Yang sering kita dapatkan selama ini adalah industri pengolahan (Agroindustri) berkembang di Indonesia, tapi bahan bakunya dari impor. Di pihak lain, peningkatan produksi pertanian tidak diikuti oleh perkembangan industri pengolahan (membangun industri berbasis sumberdaya domestik/lokal), sehingga perlu pengembangan Agribisnis Vertikal.

2.Membangun Agribisnis adalah membangun keunggulan bersaing di atas keunggulan komparatif
Dalam arti bahwa membangun daya saing produk agribisnis melalui transformasi keunggulan komparatif menjadi keunggulan bersaing, yaitu dengan cara:
• Mengembangkan subsistem hulu (pembibitan, agro-otomotif, agro-kimia) dan pengembangan subsistem hilir yaitu pendalaman industri pengolahan ke lebih hilir dan membangun jaringan pemasaran secara internasional.
• Pembangunan sistem agribisnis yang digerakkan oleh kekuatan inovasi.

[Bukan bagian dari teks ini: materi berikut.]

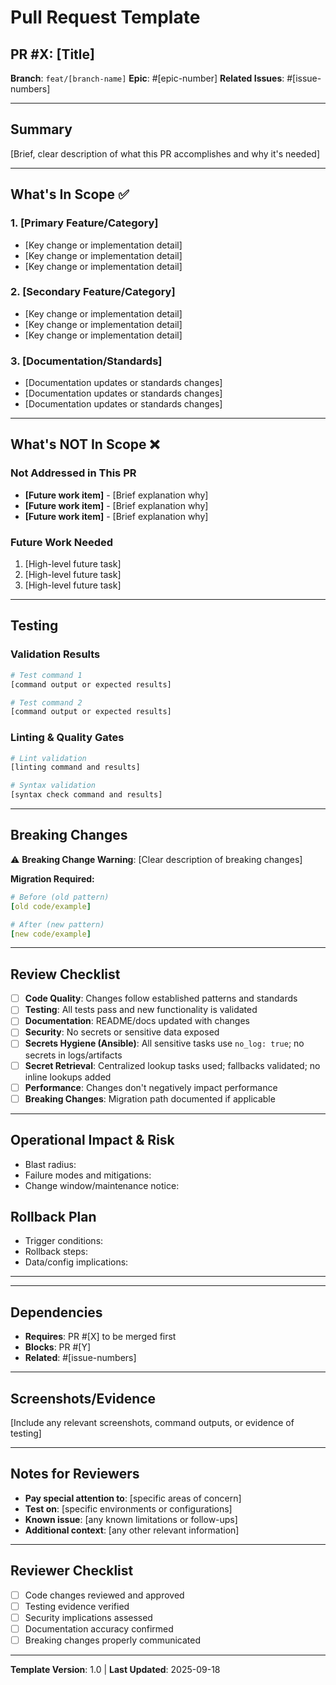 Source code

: # Pull Request Template

## PR #X: [Title]

**Branch**: `feat/[branch-name]`
**Epic**: #[epic-number]
**Related Issues**: #[issue-numbers]

---

## Summary

[Brief, clear description of what this PR accomplishes and why it's needed]

---

## What's In Scope ✅

### 1. [Primary Feature/Category]

- [Key change or implementation detail]
- [Key change or implementation detail]
- [Key change or implementation detail]

### 2. [Secondary Feature/Category]

- [Key change or implementation detail]
- [Key change or implementation detail]
- [Key change or implementation detail]

### 3. [Documentation/Standards]

- [Documentation updates or standards changes]
- [Documentation updates or standards changes]
- [Documentation updates or standards changes]

---

## What's NOT In Scope ❌

### Not Addressed in This PR

- **[Future work item]** - [Brief explanation why]
- **[Future work item]** - [Brief explanation why]
- **[Future work item]** - [Brief explanation why]

### Future Work Needed

1. [High-level future task]
2. [High-level future task]
3. [High-level future task]

---

## Testing

### Validation Results

```bash
# Test command 1
[command output or expected results]

# Test command 2
[command output or expected results]
```

### Linting & Quality Gates

```bash
# Lint validation
[linting command and results]

# Syntax validation
[syntax check command and results]
```

---

## Breaking Changes

⚠️ **Breaking Change Warning**: [Clear description of breaking changes]

**Migration Required:**

```yaml
# Before (old pattern)
[old code/example]

# After (new pattern)
[new code/example]
```

---

## Review Checklist

- [ ] **Code Quality**: Changes follow established patterns and standards
- [ ] **Testing**: All tests pass and new functionality is validated
- [ ] **Documentation**: README/docs updated with changes
- [ ] **Security**: No secrets or sensitive data exposed
- [ ] **Secrets Hygiene (Ansible)**: All sensitive tasks use `no_log: true`; no secrets in logs/artifacts
- [ ] **Secret Retrieval**: Centralized lookup tasks used; fallbacks validated; no inline lookups added
- [ ] **Performance**: Changes don't negatively impact performance
- [ ] **Breaking Changes**: Migration path documented if applicable

---

## Operational Impact & Risk

- Blast radius:
- Failure modes and mitigations:
- Change window/maintenance notice:

## Rollback Plan

- Trigger conditions:
- Rollback steps:
- Data/config implications:

---
---

## Dependencies

- **Requires**: PR #[X] to be merged first
- **Blocks**: PR #[Y]
- **Related**: #[issue-numbers]

---

## Screenshots/Evidence

[Include any relevant screenshots, command outputs, or evidence of testing]

---

## Notes for Reviewers

- **Pay special attention to**: [specific areas of concern]
- **Test on**: [specific environments or configurations]
- **Known issue**: [any known limitations or follow-ups]
- **Additional context**: [any other relevant information]

---

## Reviewer Checklist

- [ ] Code changes reviewed and approved
- [ ] Testing evidence verified
- [ ] Security implications assessed
- [ ] Documentation accuracy confirmed
- [ ] Breaking changes properly communicated

---

**Template Version**: 1.0 | **Last Updated**: 2025-09-18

3.Menjadikan Agroindustri sebagai A Leading Sector.
Agroindustri adalah industri yang memiliki keterkaitan ekonomi (baik langsung maupun tidak langsung) yang kuat dengan komoditas pertanian. Keterkaitan langsung mencakup hubungan komoditas pertanian sebagai bahan baku (input) bagi kegiatan agroindustri maupun kegiatan pemasaran dan perdagangan yang memasarkan produk akhir agroindustri.

4.Membangun Sistem Agribisnis melalui Industri Perbenihan
Industri Perbenihan merupakan mata rantai terpenting dalam pembentukan atribut produk agribisnis secara keseluruhan. Atribut dasar dari produk agribisnis seperti atribut nutrisi (kandungan zat-zat nutrisi) dan atribut nilai (ukuran, penampakan, rasa, aroma dan sebagainya) serta atribut keamanan dari produk bahan pangan seperti kandungan logam berat, residu pestisida, kandungan racun juga ditentukan pada industri perbenihan.